“Testing the Spirit” – Lazar Puhalo

6a00d834890c3553ef0278801fb76f200d-320wiQUESTION: Vladika, can you say something about the meaning of "testing the Spirit." What does that mean and can you give an example?
 
REPLY: One of the surest ways in our regular experience to "test the Spirit" is in the Divine liturgy. Ask yourself if, when the priest exclaims "let us depart in peace," has he left you in a condition where you can do that? The Divine Liturgy will always bring you to a spirit of peace, hope and joy.

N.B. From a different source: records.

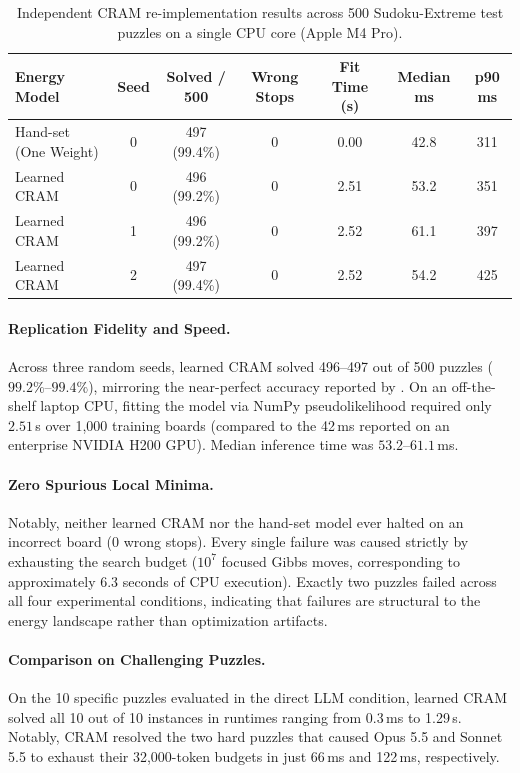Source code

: \documentclass{article} %
\begin{document}
\begin{table}[ht]
\centering
\small
\caption{Independent CRAM re-implementation results across 500 Sudoku-Extreme test puzzles on a single CPU core (Apple M4 Pro).}
\label{tab:cram_results}
\begin{tabular}{lcccccc}
\toprule
\textbf{Energy Model} & \textbf{Seed} & \textbf{Solved / 500} & \textbf{Wrong Stops} & \textbf{Fit Time (s)} & \textbf{Median ms} & \textbf{p90 ms} \\
\midrule
Hand-set (One Weight) & 0 & 497 (99.4\%) & 0 & 0.00 & 42.8 & 311 \\
Learned CRAM          & 0 & 496 (99.2\%) & 0 & 2.51 & 53.2 & 351 \\
Learned CRAM          & 1 & 496 (99.2\%) & 0 & 2.52 & 61.1 & 397 \\
Learned CRAM          & 2 & 497 (99.4\%) & 0 & 2.52 & 54.2 & 425 \\
\bottomrule
\end{tabular}
\end{table}

\paragraph{Replication Fidelity and Speed.}
Across three random seeds, learned CRAM solved 496--497 out of 500 puzzles ($99.2\%$--$99.4\%$), mirroring the near-perfect accuracy reported by \citet{hoover2026classical}. On an off-the-shelf laptop CPU, fitting the model via NumPy pseudolikelihood required only $2.51$\,s over 1,000 training boards (compared to the 42\,ms reported on an enterprise NVIDIA H200 GPU). Median inference time was $53.2$--$61.1$\,ms.

\paragraph{Zero Spurious Local Minima.}
Notably, neither learned CRAM nor the hand-set model ever halted on an incorrect board (0 wrong stops). Every single failure was caused strictly by exhausting the search budget ($10^7$ focused Gibbs moves, corresponding to approximately 6.3 seconds of CPU execution). Exactly two puzzles failed across all four experimental conditions, indicating that failures are structural to the energy landscape rather than optimization artifacts.

\paragraph{Comparison on Challenging Puzzles.}
On the 10 specific puzzles evaluated in the direct LLM condition, learned CRAM solved all 10 out of 10 instances in runtimes ranging from 0.3\,ms to 1.29\,s. Notably, CRAM resolved the two hard puzzles that caused Opus 5.5 and Sonnet 5.5 to exhaust their 32,000-token budgets in just 66\,ms and 122\,ms, respectively.
\end{document}
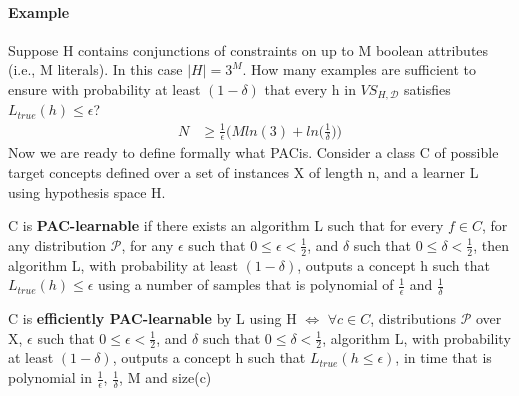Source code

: \documentclass[main.tex]{subfiles}
\begin{document}
\paragraph{Example} Suppose H contains conjunctions of constraints on up to M boolean attributes (i.e., M literals). In this case $|H|=3^M$. How many examples are sufficient to ensure with probability at least $(1-\delta)$ that every h in $VS_{H,\mathcal{D}}$ satisfies $L_{true}(h) \leq \epsilon$?
\begin{align*}
    N &\geq \frac{1}{\epsilon} \bigg( Mln(3) + ln \bigg( \frac{1}{\delta} \bigg) \bigg)
\end{align*}
\newline
Now we are ready to define formally what PAC\footnotemark is. Consider a class C of possible target concepts defined over a set of instances X of length n, and a learner L using hypothesis space H. 
\begin{definition}
C is \textbf{PAC-learnable} if there exists an algorithm L such that for every $f \in C$, for any distribution $\mathcal{P}$, for any $\epsilon$ such that $0 \leq \epsilon < \frac{1}{2}$, and $\delta$ such that $0 \leq \delta < \frac{1}{2}$, then algorithm L, with probability at least $(1-\delta)$, outputs a concept h such that $L_{true}(h) \leq \epsilon$ using a number of samples that is polynomial of $\frac{1}{\epsilon}$ and $\frac{1}{\delta}$
\end{definition}
\begin{definition}
C is \textbf{efficiently PAC-learnable} by L using H $\iff$ $\forall c \in C$, distributions $\mathcal{P}$ over X, $\epsilon$ such that $0 \leq \epsilon < \frac{1}{2}$, and $\delta$ such that $0 \leq \delta < \frac{1}{2}$, algorithm L, with probability at least $(1-\delta)$, outputs a concept h such that $L_{true}(h \leq \epsilon)$, in time that is polynomial in $\frac{1}{\epsilon}$, $\frac{1}{\delta}$, M and size(c)\footnotemark
\end{definition} 
\end{document}
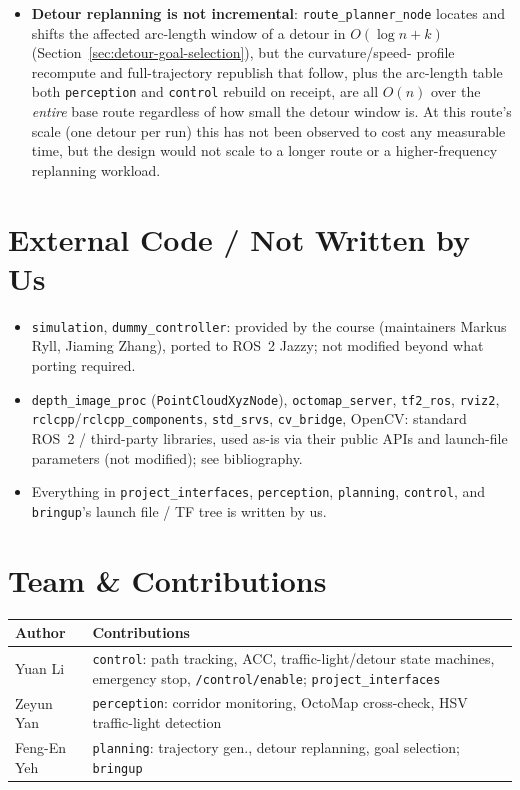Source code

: \documentclass[10pt,twocolumn]{article}
\begin{document}
\begin{itemize}[leftmargin=*]
  average speed (2.7\,m/s) and the peak reached on clear straights
  (7.5\,m/s), though the two have not been separately isolated by
  measurement.
\item \textbf{Detour replanning is not incremental}:
  \texttt{route\_planner\_node} locates and shifts the affected
  arc-length window of a detour in $O(\log n + k)$
  (Section~\ref{sec:detour-goal-selection}), but the curvature/speed-
  profile recompute and full-trajectory republish that follow, plus the
  arc-length table both \texttt{perception} and \texttt{control} rebuild
  on receipt, are all $O(n)$ over the \emph{entire} base route
  regardless of how small the detour window is. At this route's scale
  (one detour per run) this has not been observed to cost any
  measurable time, but the design would not scale to a longer route or
  a higher-frequency replanning workload.
\end{itemize}

\section{External Code / Not Written by Us}

\begin{itemize}[leftmargin=*]
\item \texttt{simulation}, \texttt{dummy\_controller}: provided by the
  course (maintainers Markus Ryll, Jiaming Zhang), ported to ROS~2
  Jazzy; not modified beyond what porting required.
\item \texttt{depth\_image\_proc} (\texttt{PointCloudXyzNode}),
  \texttt{octomap\_server}, \texttt{tf2\_ros}, \texttt{rviz2},
  \texttt{rclcpp}/\texttt{rclcpp\_components}, \texttt{std\_srvs},
  \texttt{cv\_bridge}, OpenCV: standard ROS~2 / third-party libraries,
  used as-is via their public APIs and launch-file parameters (not
  modified); see bibliography.
\item Everything in \texttt{project\_interfaces}, \texttt{perception},
  \texttt{planning}, \texttt{control}, and \texttt{bringup}'s launch file
  / TF tree is written by us.
\end{itemize}

\needspace{4.2cm}
\section{Team \& Contributions}
\begin{table}[H]
\footnotesize
\begin{tabularx}{\columnwidth}{@{}l X@{}}
\toprule
\textbf{Author} & \textbf{Contributions} \\
\midrule
Yuan Li & \texttt{control}: path tracking, ACC, traffic-light/detour state machines, emergency stop, \texttt{/control/enable}; \texttt{project\_interfaces} \\
Zeyun Yan & \texttt{perception}: corridor monitoring, OctoMap cross-check, HSV traffic-light detection \\
Feng-En Yeh & \texttt{planning}: trajectory gen., detour replanning, goal selection; \texttt{bringup} \\
\bottomrule
\end{tabularx}
\end{table}
\end{document}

If you find yourself driven into an unpeacefulness during the liturgy it will be because of the sermon that the priest has given.
 
We have priests who would try to imitate the fanaticism of certain Evangelicals, raving, shouting preaching in an agitated and very unpeaceful manner, often gesticulating, waving their arms about and pacing back and forth like a man possessed or with some kind of mental illness.
 
But even without all the theatrics, if a priest is regularly preaching sermons that agitate your soul and agitate you against other people, then he is not preaching the gospel, rather he is preaching from his own passions, out of the fullness of his own heart, out of his own agitation of soul and unpeaceful spirit.
 
Too often, some of our priests who have forgotten for the moment that they are Orthodox rather than fundamentalist sectarians, will preach "culture wars," and secular politics rather than the gospel of our Lord Jesus Christ. Did Christ preach the "sermon on the Mount" with agitated unpeaceful shouting, waving of arms and pacing about in an agitated manner?
 
The Divine liturgy brings us to the threshold of that "peace that passes all understanding," and while the priest may preach in a strong and firm manner, if he is truly Orthodox he will not be preaching in a raving, hysterical, gesticulating and unpeaceful manner. He will remember that the sermon is a part of the liturgy and is, therefore, liturgical in itself.